4. Iced coffee/Iced chocolate/Spider
Coffee shops also offer some interesting desserts. All these drinks are what I used to know as root beer floats, minus the root beer. An iced coffee is a scoop of ice cream floating in a mixture of espresso, milk and a spoonful of sugar topped with whipped cream. An iced chocolate is ice cream floating in chocolate milk topped with whipped cream. A spider is ice cream floating in “lemonade” spiked with a flavored cordial. (Note: Aussie lemonade is what I would call Sprite. Americans are the only ones I know of who are purists when it comes to lemonade. Lemonade here is a carbonated, slightly lemon flavored sugary drink.) Depending on the cordial, you will have a lime/rasperry/lemon/etc spider.
5. “Old mate”
This one had me stumped for a long time. Calling someone “old mate” is just a replacement for “that guy.” A lot of cultures have an equivalent for informally identifying an unfamiliar person. In Ireland it’s “your man/your wan” for a passing man or woman, respectively. Acceptable use: “Is your man/wan over there in line before us?” In Australia, “old mate” is incredibly broad and can apply to just about anyone. “Watch out for old mate over there, he looks shady.” “Old mate let me in the club without making me pay the cover charge.” “Old mate tipped well.”
6. Lemon Lime Bitters
One of my favorite things in Australia — a delicious summery drink enjoyed by just about everyone down here. It’s a squeeze of lime and lemonade (see above lemonade definition) topped with a slice of lemon and a few squirts of bitters. Ideally, is should be stirred so as to be partially mixed, but still preserve the red bitters-tinted upper layer and clear lemonade layer of the bottom.

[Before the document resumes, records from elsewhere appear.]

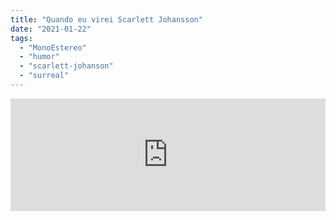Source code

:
 ```yaml
---
title: "Quando eu virei Scarlett Johansson"
date: "2021-01-22"
tags: 
  - "MonoEstereo"
  - "humor"
  - "scarlett-johanson"
  - "surreal"
---
```


<iframe src="https://anchor.fm/MonoEstéreo/embed/episodes/Quando-eu-virei-Scarlett-Johansson-ei7nfa" height="180px" width="100%" frameborder="0" scrolling="no" style="width:100%; height:180px;"></iframe>
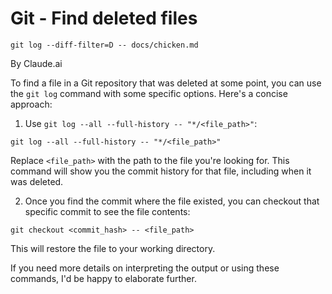 # Git - Find deleted files

`git log --diff-filter=D -- docs/chicken.md`

By Claude.ai

To find a file in a Git repository that was deleted at some point, you can use the `git log` command with some specific options. Here's a concise approach:

1. Use `git log --all --full-history -- "*/<file_path>"`:

```
git log --all --full-history -- "*/<file_path>"
```

Replace `<file_path>` with the path to the file you're looking for. This command will show you the commit history for that file, including when it was deleted.

2. Once you find the commit where the file existed, you can checkout that specific commit to see the file contents:

```
git checkout <commit_hash> -- <file_path>
```

This will restore the file to your working directory.

If you need more details on interpreting the output or using these commands, I'd be happy to elaborate further.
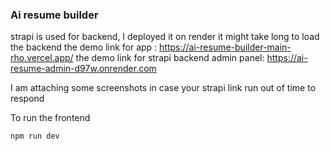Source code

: ### Ai resume builder
strapi is used for backend, I deployed it on render it might take long to load the backend
the demo link for app : https://ai-resume-builder-main-rho.vercel.app/
the demo link for strapi backend admin panel: https://ai-resume-admin-d97w.onrender.com

I am attaching some screenshots in case your strapi link run out of time to respond

To run the frontend
```shell
npm run dev
```
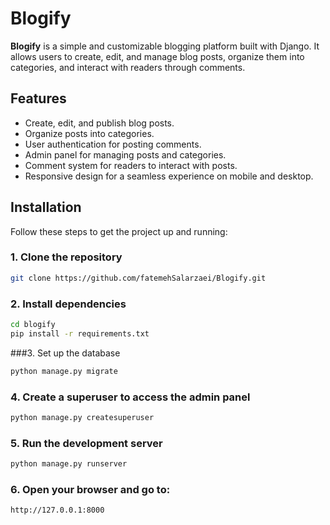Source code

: # Blogify

**Blogify** is a simple and customizable blogging platform built with Django. It allows users to create, edit, and manage blog posts, organize them into categories, and interact with readers through comments.

## Features
- Create, edit, and publish blog posts.
- Organize posts into categories.
- User authentication for posting comments.
- Admin panel for managing posts and categories.
- Comment system for readers to interact with posts.
- Responsive design for a seamless experience on mobile and desktop.

## Installation

Follow these steps to get the project up and running:

### 1. Clone the repository
```bash
git clone https://github.com/fatemehSalarzaei/Blogify.git
```
### 2. Install dependencies
```bash
cd blogify
pip install -r requirements.txt
```

###3. Set up the database
```bash
python manage.py migrate
```

### 4. Create a superuser to access the admin panel
```bash
python manage.py createsuperuser
```

### 5. Run the development server
```bash
python manage.py runserver
```

### 6. Open your browser and go to:
```bash
http://127.0.0.1:8000
```






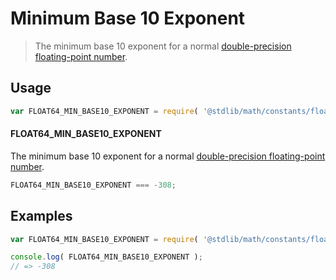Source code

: # Minimum Base 10 Exponent

> The minimum base 10 exponent for a normal [double-precision floating-point number][ieee754].

<!-- <usage> -->

## Usage

``` javascript
var FLOAT64_MIN_BASE10_EXPONENT = require( '@stdlib/math/constants/float64-min-base10-exponent' );
```

#### FLOAT64_MIN_BASE10_EXPONENT

The minimum base 10 exponent for a normal [double-precision floating-point number][ieee754].

``` javascript
FLOAT64_MIN_BASE10_EXPONENT === -308;
```

<!-- </usage> -->


<!-- <examples> -->

## Examples

<!-- TODO: better example -->

``` javascript
var FLOAT64_MIN_BASE10_EXPONENT = require( '@stdlib/math/constants/float64-min-base10-exponent' );

console.log( FLOAT64_MIN_BASE10_EXPONENT );
// => -308
```

<!-- </examples> -->


<!-- <links> -->

[ieee754]: https://en.wikipedia.org/wiki/IEEE_754-1985

<!-- </links> -->
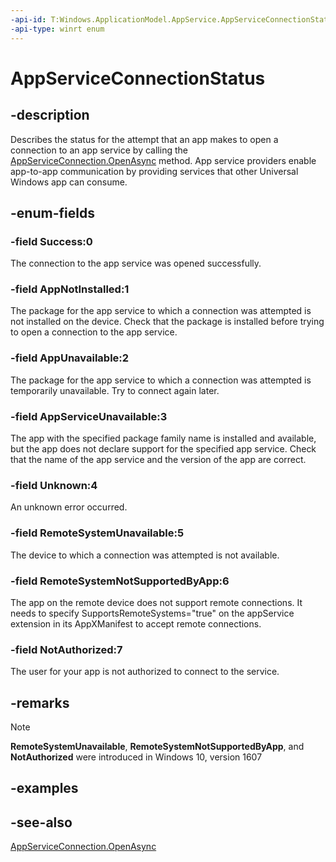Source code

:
 ```yaml
---
-api-id: T:Windows.ApplicationModel.AppService.AppServiceConnectionStatus
-api-type: winrt enum
---
```


<!-- Enumeration syntax
public enum Windows.ApplicationModel.AppService.AppServiceConnectionStatus : int
-->

# AppServiceConnectionStatus

## -description
Describes the status for the attempt that an app makes to open a connection to an app service by calling the [AppServiceConnection.OpenAsync](appserviceconnection_openasync_171309613.md) method. App service providers enable app-to-app communication by providing services that other Universal Windows app can consume.

## -enum-fields
### -field Success:0
The connection to the app service was opened successfully.

### -field AppNotInstalled:1
The package for the app service to which a connection was attempted is not installed on the device. Check that the package is installed before trying to open a connection to the app service.

### -field AppUnavailable:2
The package for the app service to which a connection was attempted is temporarily unavailable. Try to connect again later.

### -field AppServiceUnavailable:3
The app with the specified package family name is installed and available, but the app does not declare support for the specified app service. Check that the name of the app service and the version of the app are correct.

### -field Unknown:4
An unknown error occurred.

### -field RemoteSystemUnavailable:5
The device to which a connection was attempted is not available.

### -field RemoteSystemNotSupportedByApp:6
The app on the remote device does not support remote connections. It needs to specify SupportsRemoteSystems="true" on the appService extension in its AppXManifest to accept remote connections.

### -field NotAuthorized:7
The user for your app is not authorized to connect to the service.


## -remarks
> [!NOTE]
> **RemoteSystemUnavailable**, **RemoteSystemNotSupportedByApp**, and **NotAuthorized** were introduced in Windows 10, version 1607

## -examples

## -see-also
[AppServiceConnection.OpenAsync](appserviceconnection_openasync_171309613.md)
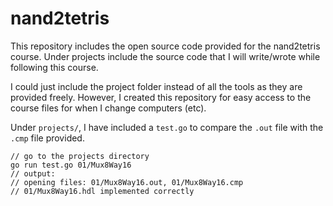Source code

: # nand2tetris
This repository includes the open source code provided for the nand2tetris course. Under projects include the source code that I will write/wrote while following this course. 

I could just include the project folder instead of all the tools as they are provided freely. However, I created this repository for easy access to the course files for when I change computers (etc).

Under `projects/`, I have included a `test.go` to compare the `.out` file with the `.cmp` file provided.

```
// go to the projects directory
go run test.go 01/Mux8Way16
// output:
// opening files: 01/Mux8Way16.out, 01/Mux8Way16.cmp
// 01/Mux8Way16.hdl implemented correctly
```
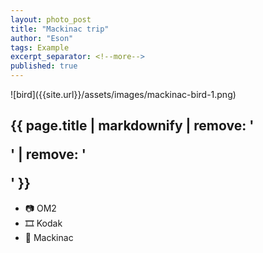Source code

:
 ```yaml
---
layout: photo_post
title: "Mackinac trip"
author: "Eson"
tags: Example
excerpt_separator: <!--more-->
published: true
---
```



<!-- ![This is a cardinal looking over his shoulder]({{site.url}}/assets/images/IMG_1109.JPG)  -->



<div class="container-image-first">
<div class="col" markdown="1">
![bird]({{site.url}}/assets/images/mackinac-bird-1.png) 
</div>
<div class="col" markdown="1">
<h2>{{ page.title | markdownify | remove: '<p>' | remove: '</p>' }}</h2>
<div markdown="1">

- 📷 OM2
- 🎞️ Kodak
- 📍 Mackinac
  
<!-- These shots are among the best bird photos I've ever taken! It's so amazing to have them perched on our hands at such a close distance! -->
</div>
</div>
</div>






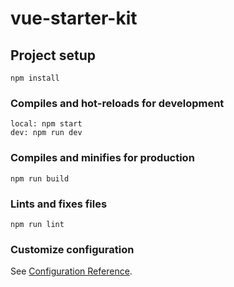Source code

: # vue-starter-kit

## Project setup
```
npm install
```

### Compiles and hot-reloads for development
```
local: npm start 
dev: npm run dev
```

### Compiles and minifies for production
```
npm run build
```

### Lints and fixes files
```
npm run lint
```

### Customize configuration
See [Configuration Reference](https://cli.vuejs.org/config/).
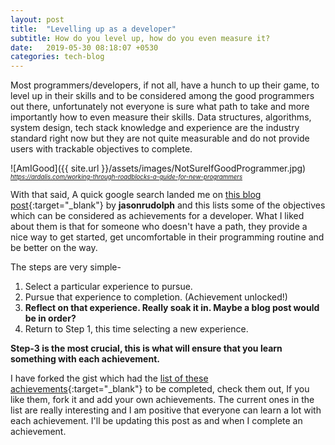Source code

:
 ```yaml
---
layout: post
title:  "Levelling up as a developer"
subtitle: How do you level up, how do you even measure it?
date:   2019-05-30 08:18:07 +0530
categories: tech-blog
---
```

Most programmers/developers, if not all, have a hunch to up their game, to level up in their skills and to be considered among the good programmers out there, unfortunately not everyone is sure what path to take and more importantly how to even measure their skills. Data structures, algorithms, system design, tech stack knowledge and experience are the industry standard right now but they are not quite measurable and do not provide users with trackable objectives to complete.

![AmIGood]({{ site.url }}/assets/images/NotSureIfGoodProgrammer.jpg)
*<sub><sup>https://ardalis.com/working-through-roadblocks-a-guide-for-new-programmers</sup></sub>*

With that said, A quick google search landed me on [this blog post](https://jasonrudolph.com/blog/2011/08/09/programming-achievements-how-to-level-up-as-a-developer/){:target="_blank"} by **jasonrudolph** and this lists some of the objectives which can be considered as achievements for a developer. What I liked about them is that for someone who doesn't have a path, they provide a nice way to get started, get uncomfortable in their programming routine and be better on the way.

The steps are very simple-
1. Select a particular experience to pursue.
2. Pursue that experience to completion. (Achievement unlocked!)
3. **Reflect on that experience. Really soak it in. Maybe a blog post would be in order?**
4. Return to Step 1, this time selecting a new experience.

**Step-3 is the most crucial, this is what will ensure that you learn something with each achievement.**

I have forked the gist which had the [list of these achievements](https://gist.github.com/SaurabhGoyal/5f911bbef0dd5f11aaf7e8a5f7be1399){:target="_blank"} to be completed, check them out, If you like them, fork it and add your own achievements. The current ones in the list are really interesting and I am positive that everyone can learn a lot with each achievement. I'll be updating this post as and when I complete an achievement.

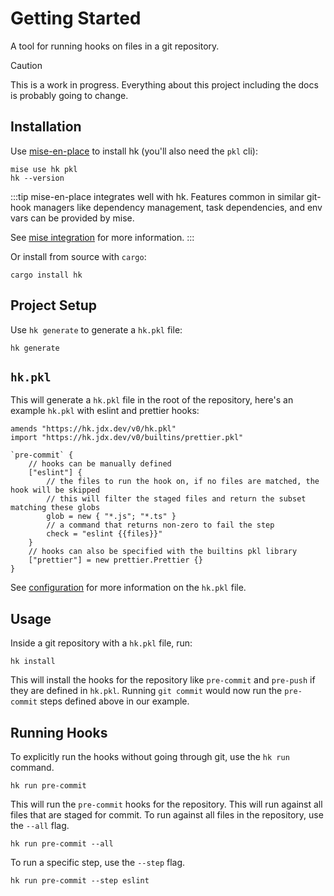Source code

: # Getting Started

A tool for running hooks on files in a git repository.

> [!CAUTION]
> This is a work in progress. Everything about this project including the docs is probably going to change.

## Installation

Use [mise-en-place](https://github.com/jdx/mise) to install hk (you'll also need the `pkl` cli):

```
mise use hk pkl
hk --version
```

:::tip
mise-en-place integrates well with hk. Features common in similar git-hook managers like dependency management, task dependencies, and env vars can be provided by mise.

See [mise integration](/mise_integration) for more information.
:::

Or install from source with `cargo`:

```
cargo install hk
```

## Project Setup

Use `hk generate` to generate a `hk.pkl` file:

```
hk generate
```

## `hk.pkl`

This will generate a `hk.pkl` file in the root of the repository, here's an example `hk.pkl` with eslint and prettier hooks:

```pkl
amends "https://hk.jdx.dev/v0/hk.pkl"
import "https://hk.jdx.dev/v0/builtins/prettier.pkl"

`pre-commit` {
    // hooks can be manually defined
    ["eslint"] {
        // the files to run the hook on, if no files are matched, the hook will be skipped
        // this will filter the staged files and return the subset matching these globs
        glob = new { "*.js"; "*.ts" }
        // a command that returns non-zero to fail the step
        check = "eslint {{files}}"
    }
    // hooks can also be specified with the builtins pkl library
    ["prettier"] = new prettier.Prettier {}
}
```

See [configuration](/configuration) for more information on the `hk.pkl` file.

## Usage

Inside a git repository with a `hk.pkl` file, run:

```
hk install
```

This will install the hooks for the repository like `pre-commit` and `pre-push` if they are defined in `hk.pkl`. Running `git commit` would now run the `pre-commit` steps defined above in our example.

## Running Hooks

To explicitly run the hooks without going through git, use the `hk run` command.

```
hk run pre-commit
```

This will run the `pre-commit` hooks for the repository. This will run against all files that are staged for commit. To run against all files in the repository, use the `--all` flag.

```
hk run pre-commit --all
```

To run a specific step, use the `--step` flag.

```
hk run pre-commit --step eslint
```
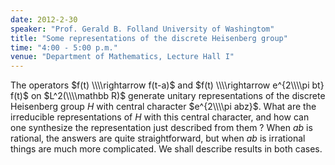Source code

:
 ```yaml
---
date: 2012-2-30
speaker: "Prof. Gerald B. Folland University of Washingtom"
title: "Some representations of the discrete Heisenberg group"
time: "4:00 - 5:00 p.m." 
venue: "Department of Mathematics, Lecture Hall I"
---
```

The operators $f(t) \\\\rightarrow f(t-a)$ and $f(t) \\\\rightarrow e^{2\\\\pi bt} f(t)$ on $L^2(\\\\mathbb R)$ generate unitary representations of the discrete Heisenberg group $H$ with central character $e^{2\\\\pi abz}$. What are the irreducible representations of $H$ with this central character, and how can one synthesize the representation just described from them ? When $ab$ is rational, the answers are quite straightforward, but when $ab$ is irrational things are much more complicated. We shall describe results in both cases.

Also known as board shorts, these are the only acceptable form of swimwear for men. They’re lightweight shorts that have no lining on the inside like the swim trunks I’m used to. No matter who I ask, I can’t seem to get a uniform answer from Aussies on if you’re supposed to wear anything under your boardies while swimming.
8. Footy/Soccer/American Football
Finally, a country that calls soccer “soccer.” The reason is Aussies have their only version of football called Aussie Rules Football or “footy” for short. The football I grew up with is reasonably popular to watch but needs the qualifier “American football” so as not to cause confusion.
9. Hook turns
Melbournians are fiercely proud of their tram system. It’s their trump card for anyone who claims Sydney is better than Melbourne. The problem with the trams is it complicates some busy intersections in central Melbourne. See, the trams share the road with the cars, so in the downtown area where things can get congested, a car waiting to turn right at a traffic signal would keep the trams waiting for ages (remember, traffic drives on the left side of the road in Australia). Since authorities don’t want cars waiting to cross the line of traffic to hold up the trams, they paint a parking space on the very far side of the intersection. In order to take a right, you have to pull into a painted box on the very left side of the intersection. You wait there until the light is juuuuust about to turn red, then perform your hook turn, scurrying across 4+ lanes of traffic in the few seconds before the light turns red and you’re hit by cars going in the other direction. It’s very confusing.
10. Ha-ha-ha-ha-ha-ha-ha-ha-ha-ha-ha-ha-ha (Kookaburra call)
Okay, so this isn’t a word, but you can’t be in anywhere in rural Australia without hearing the constant white noise of the loudest bird call you’ll ever hear in your life.